Let’s Try another dataset.
import tensorflow as tf
from tensorflow import keras
import matplotlib.pyplot as plt
import numpy as np
def CrossEntropy(y_hat, y):
return (-y * np.log(y_hat) - (1 - y) * np.log(1 - y_hat)).mean()
from sklearn.datasets import make_blobs
X, y = make_blobs(n_samples=10000, n_features=2, centers=2, random_state=27)
class_0 = np.where(y == 0)
class_1 = np.where(y == 1)
X_0 = X[class_0]
X_1 = X[class_1]
plt.figure(figsize=(12,9))
plt.scatter(X_0[:, 0], X_0[:, 1], marker='o', s=150, color='blue', label='1')
plt.scatter(X_1[:, 0], X_1[:, 1], marker='x', s=150, color='red', label='0')
plt.xlabel('$x1$', fontsize=20)
plt.ylabel('$x2$', fontsize=20)
plt.grid(True)
plt.legend(fontsize=20)
plt.show()
model = tf.keras.Sequential([keras.layers.Dense(units=1, input_shape=[2]), keras.layers.Activation('sigmoid')])
model.compile(optimizer='adam', loss='binary_crossentropy', metrics=['accuracy'])

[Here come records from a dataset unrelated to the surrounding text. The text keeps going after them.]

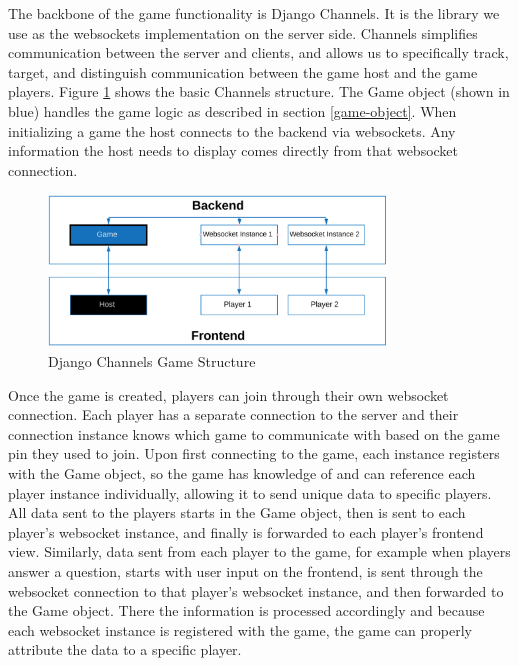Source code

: \documentclass{article}
\begin{document}
	        The backbone of the game functionality is Django Channels. It is the library we use as the websockets implementation on the server side. Channels simplifies communication between the server and clients, and allows us to specifically track, target, and distinguish communication between the game host and the game players. Figure \ref{fig:backend-libraries_channels} shows the basic Channels structure. The Game object (shown in blue) handles the game logic as described in section \ref{game-object}.  When initializing a game the host connects to the backend via websockets. Any information the host needs to display comes directly from that websocket connection.

            \begin{figure}[ht]
                \centering
                \includegraphics[width=0.8\textwidth]{images/backend-libraries_channels.png}
                \caption{Django Channels Game Structure}
                \label{fig:backend-libraries_channels}
            \end{figure}
            
	        Once the game is created, players can join through their own websocket connection. Each player has a separate connection to the server and their connection instance knows which game to communicate with based on the game pin they used to join. Upon first connecting to the game, each instance registers with the Game object, so the game has knowledge of and can reference each player instance individually, allowing it to send unique data to specific players. All data sent to the players starts in the Game object, then is sent to each player's websocket instance, and finally is forwarded to each player's frontend view. Similarly, data sent from each player to the game, for example when players answer a question, starts with user input on the frontend, is sent through the websocket connection to that player's websocket instance, and then forwarded to the Game object. There the information is processed accordingly and because each websocket instance is registered with the game, the game can properly attribute the data to a specific player.
	        \smallskip
	        
\end{document}
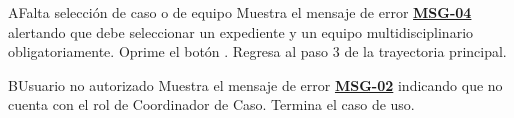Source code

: \begin{UCtrayectoriaA}{A}{Falta selección de caso o de equipo}
	\UCpaso Muestra el mensaje de error \hyperlink{mMSG04}{\bf MSG-04} alertando que debe seleccionar un expediente y un equipo multidisciplinario obligatoriamente.
	\UCpaso[\UCactor] Oprime el botón .
	\UCpaso Regresa al paso 3 de la trayectoria principal.
\end{UCtrayectoriaA}

\begin{UCtrayectoriaA}{B}{Usuario no autorizado}
	\UCpaso Muestra el mensaje de error \hyperlink{mMSG02}{\bf MSG-02} indicando que no cuenta con el rol de Coordinador de Caso.
	\UCpaso Termina el caso de uso.
\end{UCtrayectoriaA}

tf_history = model.fit(X, y, epochs=50, verbose=True)
Epoch 1/50
10000/10000 [==============================] - 0s 44us/sample - loss: 5.3699 - acc: 0.5000
Epoch 2/50
10000/10000 [==============================] - 0s 37us/sample - loss: 3.3782 - acc: 0.5000
.
.
Epoch 49/50
10000/10000 [==============================] - 0s 38us/sample - loss: 0.0044 - acc: 0.9992
Epoch 50/50
10000/10000 [==============================] - 0s 37us/sample - loss: 0.0043 - acc: 0.9993
You can see from the plot, that is not possible to get an accuracy of 1.0 with a linear classifier like Logistic Regression for this dataset as few of the class points are overlapping. But it still gives a very good result with just a few lines of code.